Parimenti, tenendo conto della natura “elastica” del citato articolo al legislatore spetta l’arduo compito di considerare le condizioni ivi previste al fine di impedire che diventino elementi di una discriminazione di fatto.

Solo in tal modo sia può attribuire sostanza al principio dell’eguaglianza evitando che possa operare esclusivamente sul piano “formale” garantendogli la dovuta valenza imponendo al legislatore di stabilire trattamenti differenziati per assicurare la vera ed autentica eguaglianza di trattamento giuridico.

Tale impostazione è indispensabile per il conseguimento concreto della parità giuridica tra gli individui, a prescindere dalle personali le condizioni di partenza, anche secondo una visione di natura generale e collettiva.

In tal senso deve leggersi il secondo comma dell’Art. 3 “ È compito della Repubblica rimuovere gli ostacoli di ordine economico e sociale, che, limitando di fatto la libertà e l’uguaglianza dei cittadini, impediscono il pieno sviluppo della persona umana e l’effettiva partecipazione di tutti i lavoratori all’organizzazione politica, economica e sociale del Paese”.

Partendo dal presupposto che all’interno della società vi sono  situazioni di disparità economica e sociale, tali da rappresentare un ostacolo alla realizzazione della piena eguaglianza tra cittadini e al pieno godimento delle libertà sancite dalla Costituzione, spetta inevitabilmente ai poteri pubblici intervenire nell’economia per assicurare realmente pari opportunità per ognuno.

Facendo qualche esempio, l’eguaglianza sostanziale trova esplicita estrinsecazione  nel riconoscimento dei diritti sociali costituzionalmente garantiti quali il diritto al lavoro (art. 4, primo comma), la tutela delle minoranze linguistiche (art. 6), la protezione della famiglia e della maternità (artt. 31 e 37), il diritto alla salute (art. 32), il diritto degli indigenti alle cure gratuite (art. 32, comma 1), il diritto all’istruzione (art. 34), i criteri di progressività del sistema tributario (art. 53, comma 2).

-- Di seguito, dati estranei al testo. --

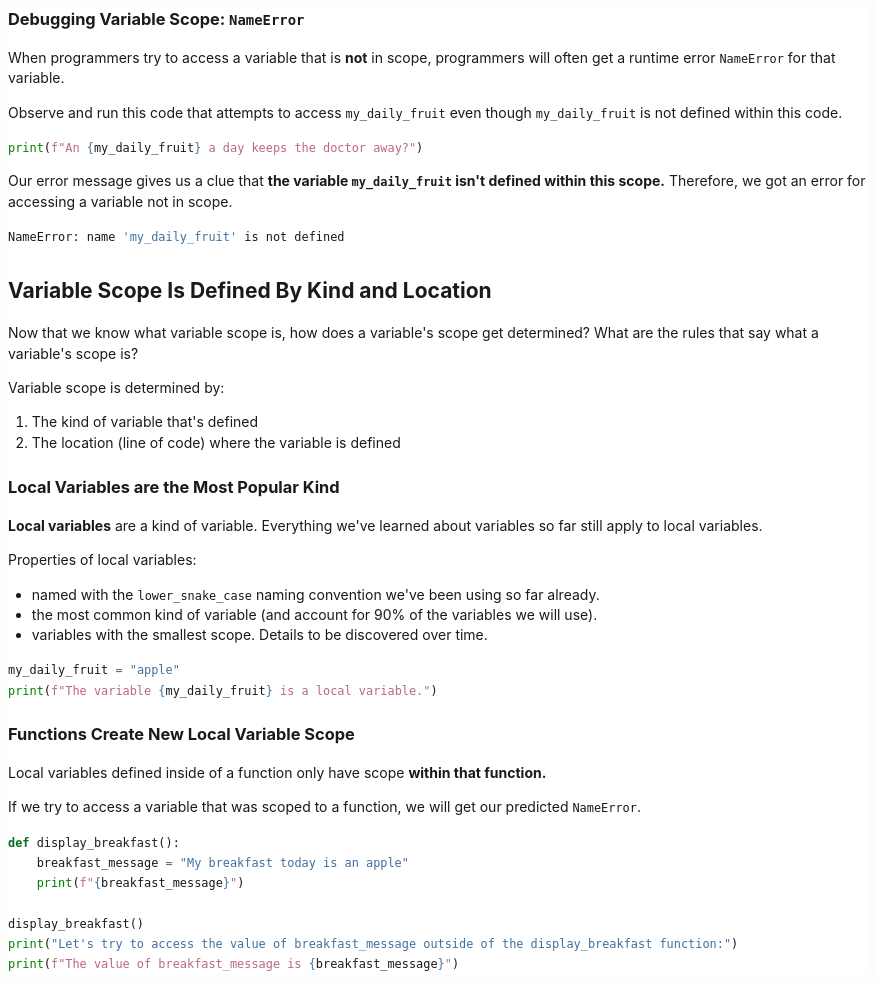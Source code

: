 ### Debugging Variable Scope: `NameError`

When programmers try to access a variable that is **not** in scope, programmers will often get a runtime error `NameError` for that variable.

Observe and run this code that attempts to access `my_daily_fruit` even though `my_daily_fruit` is not defined within this code.

```python
print(f"An {my_daily_fruit} a day keeps the doctor away?")
```

Our error message gives us a clue that **the variable `my_daily_fruit` isn't defined within this scope.** Therefore, we got an error for accessing a variable not in scope.

```bash
NameError: name 'my_daily_fruit' is not defined
```

## Variable Scope Is Defined By Kind and Location

Now that we know what variable scope is, how does a variable's scope get determined? What are the rules that say what a variable's scope is?

Variable scope is determined by:

1. The kind of variable that's defined
2. The location (line of code) where the variable is defined

### Local Variables are the Most Popular Kind

**Local variables** are a kind of variable. Everything we've learned about variables so far still apply to local variables.

Properties of local variables:

- named with the `lower_snake_case` naming convention we've been using so far already.
- the most common kind of variable (and account for 90% of the variables we will use).
- variables with the smallest scope. Details to be discovered over time.

```python
my_daily_fruit = "apple"
print(f"The variable {my_daily_fruit} is a local variable.")
```

### Functions Create New Local Variable Scope

Local variables defined inside of a function only have scope **within that function.**

If we try to access a variable that was scoped to a function, we will get our predicted `NameError`.

```python
def display_breakfast():
    breakfast_message = "My breakfast today is an apple"
    print(f"{breakfast_message}")

display_breakfast()
print("Let's try to access the value of breakfast_message outside of the display_breakfast function:")
print(f"The value of breakfast_message is {breakfast_message}")
```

Illuminanti, in conclusione, sono le parole di Calamandrei, insigne giurista: “…dare lavoro a tutti, dare una giusta retribuzione a tutti, dare una scuola a tutti, dare a tutti gli uomini dignità di uomo”. Soltanto quando questo sarà raggiunto, si potrà veramente affermare che l’art. 1 della Costituzione  ( “L’Italia è una Repubblica democratica fondata sul lavoro”) non sarà solo una formulazione solenne. Secondo Calamendrei, infatti, fino a quando non ci sarà per ogni uomo la possibilità concreta di lavorare e di studiare, non solo la nostra Repubblica non si potrà chiamare fondata sul lavoro, ma non si potrà chiamare neanche democratica “perché una democrazia in cui non ci sia questa uguaglianza di fatto, in cui ci sia soltanto una uguaglianza di diritto, è una democrazia puramente formale” (Piero Calamandrei – Discorso sulla Costituzione,  26/01/1955).